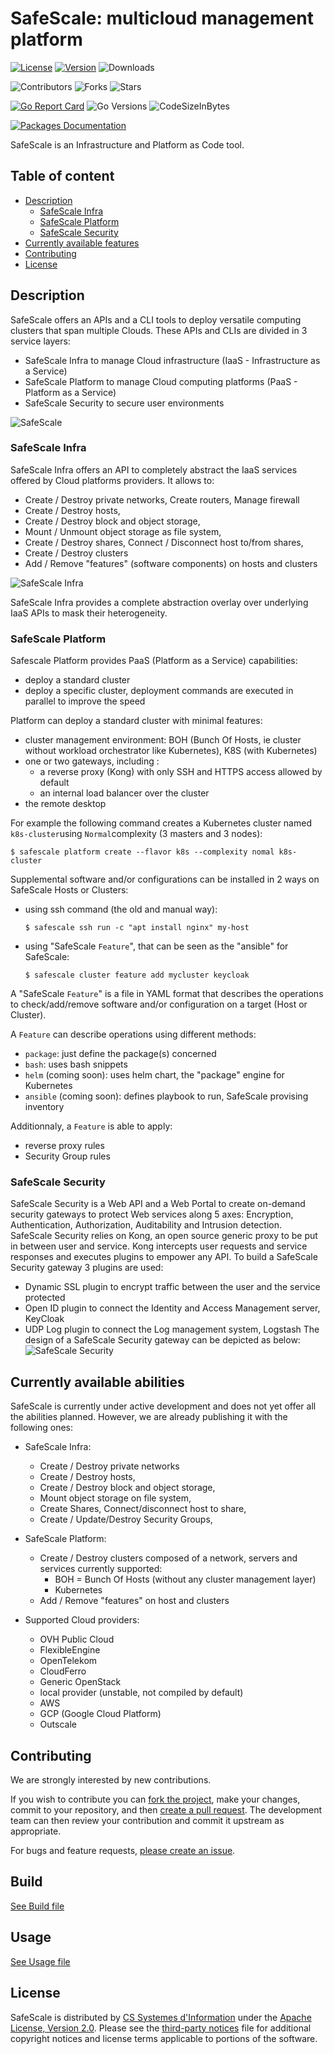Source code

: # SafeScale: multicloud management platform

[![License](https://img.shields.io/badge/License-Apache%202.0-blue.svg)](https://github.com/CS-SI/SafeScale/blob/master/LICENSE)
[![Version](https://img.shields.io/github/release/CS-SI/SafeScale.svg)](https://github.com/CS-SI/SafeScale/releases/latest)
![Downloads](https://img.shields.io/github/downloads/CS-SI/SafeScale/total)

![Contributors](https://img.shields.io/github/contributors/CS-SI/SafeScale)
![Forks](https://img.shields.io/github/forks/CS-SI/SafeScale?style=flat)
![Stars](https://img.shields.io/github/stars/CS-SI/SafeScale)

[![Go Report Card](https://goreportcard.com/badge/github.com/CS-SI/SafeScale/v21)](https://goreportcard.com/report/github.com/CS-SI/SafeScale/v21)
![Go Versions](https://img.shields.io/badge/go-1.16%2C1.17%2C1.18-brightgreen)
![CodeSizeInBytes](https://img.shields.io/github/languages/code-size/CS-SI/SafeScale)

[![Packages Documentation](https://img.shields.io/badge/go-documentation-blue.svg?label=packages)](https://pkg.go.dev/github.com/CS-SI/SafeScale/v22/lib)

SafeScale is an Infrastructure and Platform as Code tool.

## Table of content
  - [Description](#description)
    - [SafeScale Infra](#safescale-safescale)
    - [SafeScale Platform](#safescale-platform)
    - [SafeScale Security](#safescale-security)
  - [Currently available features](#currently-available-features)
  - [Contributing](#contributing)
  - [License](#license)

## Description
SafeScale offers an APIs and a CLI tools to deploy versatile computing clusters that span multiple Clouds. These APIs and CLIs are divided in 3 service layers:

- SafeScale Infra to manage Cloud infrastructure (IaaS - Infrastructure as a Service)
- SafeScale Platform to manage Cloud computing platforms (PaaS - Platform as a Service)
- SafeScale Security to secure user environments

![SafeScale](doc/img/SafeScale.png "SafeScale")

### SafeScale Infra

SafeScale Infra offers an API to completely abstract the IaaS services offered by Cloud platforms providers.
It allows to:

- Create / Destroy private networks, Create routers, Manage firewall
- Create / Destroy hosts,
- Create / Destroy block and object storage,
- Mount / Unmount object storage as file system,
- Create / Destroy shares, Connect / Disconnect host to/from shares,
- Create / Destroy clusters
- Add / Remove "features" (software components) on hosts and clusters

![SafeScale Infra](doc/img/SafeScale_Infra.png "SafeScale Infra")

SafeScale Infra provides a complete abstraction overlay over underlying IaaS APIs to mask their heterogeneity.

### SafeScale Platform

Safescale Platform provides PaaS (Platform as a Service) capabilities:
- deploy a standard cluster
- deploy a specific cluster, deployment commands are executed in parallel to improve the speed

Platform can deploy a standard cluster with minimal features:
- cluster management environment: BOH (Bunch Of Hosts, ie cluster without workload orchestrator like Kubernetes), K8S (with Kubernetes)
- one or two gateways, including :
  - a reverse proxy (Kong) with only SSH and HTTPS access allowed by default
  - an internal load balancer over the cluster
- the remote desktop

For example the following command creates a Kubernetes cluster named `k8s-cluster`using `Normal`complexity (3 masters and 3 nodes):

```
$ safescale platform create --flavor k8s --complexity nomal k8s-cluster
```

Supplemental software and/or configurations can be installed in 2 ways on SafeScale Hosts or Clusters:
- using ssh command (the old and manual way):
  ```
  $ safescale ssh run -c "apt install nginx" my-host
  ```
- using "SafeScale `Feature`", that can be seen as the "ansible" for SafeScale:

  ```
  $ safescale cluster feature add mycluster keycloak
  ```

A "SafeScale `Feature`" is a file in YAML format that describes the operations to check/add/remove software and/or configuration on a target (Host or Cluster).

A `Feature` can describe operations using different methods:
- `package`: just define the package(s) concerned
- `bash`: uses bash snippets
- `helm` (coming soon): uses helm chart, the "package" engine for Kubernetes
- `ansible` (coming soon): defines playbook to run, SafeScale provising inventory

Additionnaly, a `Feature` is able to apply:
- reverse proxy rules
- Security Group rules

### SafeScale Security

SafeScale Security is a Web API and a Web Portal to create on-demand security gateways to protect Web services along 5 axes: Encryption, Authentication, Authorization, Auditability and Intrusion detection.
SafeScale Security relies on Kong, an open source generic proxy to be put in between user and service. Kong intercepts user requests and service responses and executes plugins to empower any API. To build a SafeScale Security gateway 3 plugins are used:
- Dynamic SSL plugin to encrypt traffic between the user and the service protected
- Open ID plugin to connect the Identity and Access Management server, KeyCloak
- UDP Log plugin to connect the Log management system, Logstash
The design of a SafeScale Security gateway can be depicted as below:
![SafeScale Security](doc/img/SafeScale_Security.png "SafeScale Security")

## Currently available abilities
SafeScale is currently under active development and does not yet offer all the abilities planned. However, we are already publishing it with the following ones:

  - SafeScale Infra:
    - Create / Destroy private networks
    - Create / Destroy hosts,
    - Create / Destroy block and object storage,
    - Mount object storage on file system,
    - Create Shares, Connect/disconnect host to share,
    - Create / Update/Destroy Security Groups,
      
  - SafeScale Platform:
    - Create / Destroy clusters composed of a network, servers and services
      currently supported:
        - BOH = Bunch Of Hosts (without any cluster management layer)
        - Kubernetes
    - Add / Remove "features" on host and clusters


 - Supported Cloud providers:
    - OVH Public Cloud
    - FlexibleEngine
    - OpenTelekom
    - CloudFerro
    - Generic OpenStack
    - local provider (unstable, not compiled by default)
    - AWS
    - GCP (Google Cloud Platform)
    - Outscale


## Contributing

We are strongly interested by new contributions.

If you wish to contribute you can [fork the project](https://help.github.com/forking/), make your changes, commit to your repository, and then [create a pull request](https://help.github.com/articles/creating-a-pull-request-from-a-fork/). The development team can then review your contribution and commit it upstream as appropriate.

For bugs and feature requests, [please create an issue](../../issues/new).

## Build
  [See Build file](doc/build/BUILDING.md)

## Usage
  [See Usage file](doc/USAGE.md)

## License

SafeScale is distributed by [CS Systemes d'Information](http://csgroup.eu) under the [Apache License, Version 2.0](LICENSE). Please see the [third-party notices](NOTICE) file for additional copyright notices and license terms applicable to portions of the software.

Task brief:
Where a line of the records includes "services", copy it.

Solution for this problem:
SafeScale Infra offers an API to completely abstract the IaaS services offered by Cloud platforms providers.
SafeScale Security is a Web API and a Web Portal to create on-demand security gateways to protect Web services along 5 axes: Encryption, Authentication, Authorization, Auditability and Intrusion detection.
    - Create / Destroy clusters composed of a network, servers and services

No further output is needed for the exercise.